*** LISTED RECORDS Section Begins ***
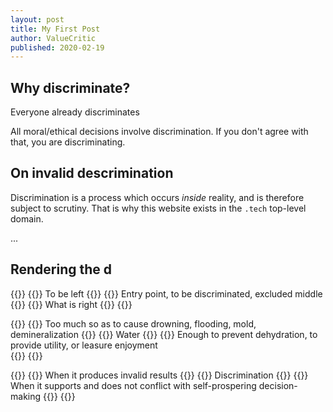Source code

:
```yaml
---
layout: post
title: My First Post
author: ValueCritic
published: 2020-02-19
---
```


## Why discriminate?

Everyone already discriminates

All moral/ethical decisions involve discrimination. If you don't agree with that, you are discriminating.
## On invalid descrimination

Discrimination is a process which occurs _inside_ reality, and is therefore subject to scrutiny. That is why this website exists in the `.tech` top-level domain.



...
## Rendering the d

{{<d main="Structure of the discriminator">}}
    {{<dc column="left">}}
        To be left
    {{</dc>}}
    {{<dc column="middle">}}
        Entry point, to be discriminated, excluded middle
    {{</dc>}}
    {{<dc column="right" >}}
        What is right
    {{</dc>}}
{{</d>}}

{{<d main="Additional item to be discriminated" >}}
    {{<dc column="left">}}
        Too much so as to cause drowning, flooding, mold, demineralization
    {{</dc>}}
    {{<dc column="middle">}}
        Water
    {{</dc>}}
    {{<dc column="right">}}
        Enough to prevent dehydration, to provide utility, or leasure enjoyment  
    {{</dc>}}
{{</d>}}

{{<d main="Discriminating discrimination">}}
    {{<dc column="left">}}
        When it produces invalid results
    {{</dc>}}
    {{<dc column="middle">}}
        Discrimination
    {{</dc>}}
    {{<dc column="right">}}
        When it supports and does not conflict with self-prospering decision-making
    {{</dc>}}
{{</d>}}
*** LISTED RECORDS Section Ends ***
**PROBLEM STATEMENT:**
Gather each line from the entries above that includes the word "invalid".

**OUTPUT BELOW:**
## On invalid descrimination
        When it produces invalid results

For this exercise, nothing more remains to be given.